カナンが所属している、兵士の情報部は静観する姿勢だ。
セリの近くに、監視を置く必要性がある。
『竜人の番』であるという事実より、その怪しさからか。
騎士からは、人族のスパイだと警戒されるも決裁権を持つ議長などには庇護者として扱うように言われている。
人族の国とは武力衝突から、誘拐の疑いまできな臭い処。
その思惑に加え、竜人の対抗戦力の1人にも数えられているカナン。
『氷の竜人』ロードの今回の参加は、イレギュラーに当たる。その暴走があった場合の止める役。力技で壁役になり、その合間に大魔法での無力化を想定される。
その大魔法を放つ役目が、キースだ。
議長にも可能だが、彼の火魔法のが相性が良い。
そのロードが、奇跡的に自身の番を持ち帰り事態は混乱した。
人族である事。隣国に国は獣人の差別が酷いと聞く。
住民にも間諜ではないか?と囁かれる。
その視線は、疑心に満ちていた。
ロードの番を独占したいという気持ちが出て、囲い込みの状態になったのも疑惑を加速させた。
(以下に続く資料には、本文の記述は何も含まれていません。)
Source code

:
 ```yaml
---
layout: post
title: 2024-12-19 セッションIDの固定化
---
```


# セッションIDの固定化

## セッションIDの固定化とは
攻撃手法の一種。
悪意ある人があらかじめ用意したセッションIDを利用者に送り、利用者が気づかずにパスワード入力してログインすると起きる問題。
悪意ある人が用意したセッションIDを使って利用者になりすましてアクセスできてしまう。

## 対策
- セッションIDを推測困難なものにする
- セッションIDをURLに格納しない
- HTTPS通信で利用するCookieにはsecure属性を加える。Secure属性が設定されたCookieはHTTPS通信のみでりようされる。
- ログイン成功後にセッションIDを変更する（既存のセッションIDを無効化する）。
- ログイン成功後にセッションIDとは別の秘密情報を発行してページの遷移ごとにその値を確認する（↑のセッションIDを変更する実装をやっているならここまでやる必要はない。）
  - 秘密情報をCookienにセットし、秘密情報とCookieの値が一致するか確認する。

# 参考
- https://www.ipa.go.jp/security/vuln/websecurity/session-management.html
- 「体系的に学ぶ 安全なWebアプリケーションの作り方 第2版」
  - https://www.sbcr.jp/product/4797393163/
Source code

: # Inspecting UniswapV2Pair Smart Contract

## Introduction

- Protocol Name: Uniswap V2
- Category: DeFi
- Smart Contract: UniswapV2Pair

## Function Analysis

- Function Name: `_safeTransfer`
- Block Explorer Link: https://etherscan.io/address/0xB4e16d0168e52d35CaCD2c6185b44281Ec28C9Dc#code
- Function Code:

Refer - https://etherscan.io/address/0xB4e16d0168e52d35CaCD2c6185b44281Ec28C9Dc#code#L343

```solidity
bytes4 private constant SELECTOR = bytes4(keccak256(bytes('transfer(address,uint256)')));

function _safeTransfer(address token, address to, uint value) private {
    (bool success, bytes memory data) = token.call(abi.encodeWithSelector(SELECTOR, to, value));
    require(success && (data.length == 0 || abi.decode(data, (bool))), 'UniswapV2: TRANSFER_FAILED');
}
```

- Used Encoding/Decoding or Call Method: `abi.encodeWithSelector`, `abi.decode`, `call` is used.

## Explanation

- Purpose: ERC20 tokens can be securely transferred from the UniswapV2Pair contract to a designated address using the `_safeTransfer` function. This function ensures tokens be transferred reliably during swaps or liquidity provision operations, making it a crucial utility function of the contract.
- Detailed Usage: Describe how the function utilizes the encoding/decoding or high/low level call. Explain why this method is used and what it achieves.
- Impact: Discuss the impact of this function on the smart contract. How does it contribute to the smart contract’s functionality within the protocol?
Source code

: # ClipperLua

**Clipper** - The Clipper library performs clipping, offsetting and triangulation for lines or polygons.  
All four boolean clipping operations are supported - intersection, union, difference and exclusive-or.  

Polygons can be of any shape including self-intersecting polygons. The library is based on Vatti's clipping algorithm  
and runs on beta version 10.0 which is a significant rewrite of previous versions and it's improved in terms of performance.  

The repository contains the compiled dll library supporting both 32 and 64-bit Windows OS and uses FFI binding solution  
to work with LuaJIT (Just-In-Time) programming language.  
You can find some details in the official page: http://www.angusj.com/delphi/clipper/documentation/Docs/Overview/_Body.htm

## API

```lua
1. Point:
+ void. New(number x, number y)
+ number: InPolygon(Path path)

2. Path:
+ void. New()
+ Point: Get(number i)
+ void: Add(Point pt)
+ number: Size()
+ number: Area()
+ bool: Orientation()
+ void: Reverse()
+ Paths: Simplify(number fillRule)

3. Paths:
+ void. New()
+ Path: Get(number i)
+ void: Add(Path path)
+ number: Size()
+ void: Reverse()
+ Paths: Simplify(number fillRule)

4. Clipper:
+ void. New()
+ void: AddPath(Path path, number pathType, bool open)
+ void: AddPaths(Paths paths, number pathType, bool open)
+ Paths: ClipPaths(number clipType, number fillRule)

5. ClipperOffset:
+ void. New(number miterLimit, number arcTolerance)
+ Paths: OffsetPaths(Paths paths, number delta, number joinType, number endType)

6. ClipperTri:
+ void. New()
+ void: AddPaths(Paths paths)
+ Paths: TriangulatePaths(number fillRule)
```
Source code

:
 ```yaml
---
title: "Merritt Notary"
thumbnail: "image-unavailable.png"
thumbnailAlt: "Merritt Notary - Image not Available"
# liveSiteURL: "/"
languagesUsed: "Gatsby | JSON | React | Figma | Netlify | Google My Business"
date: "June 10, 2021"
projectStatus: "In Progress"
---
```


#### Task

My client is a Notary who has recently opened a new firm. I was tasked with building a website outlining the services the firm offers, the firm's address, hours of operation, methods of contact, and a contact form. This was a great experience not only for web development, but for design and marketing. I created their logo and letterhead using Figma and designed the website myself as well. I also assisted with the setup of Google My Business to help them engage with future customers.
今回、そんなセリの戦う姿に、どんな評価があったのか?
獣人は本能から、強者を敬う。
その力を見せ、治療の補佐もしたセリに悪感情ばかりを抱いてはいられない。
対戦相手の3人はそれそれの気持ちをぶつける機会となる。
早く堅苦しい食事会を終わらせ、解放されたい気持ちもあるが…
なんとか席につき、上品なメニューであるが、味は大いに期待できるものだろうと食事を運ばれるのを待った。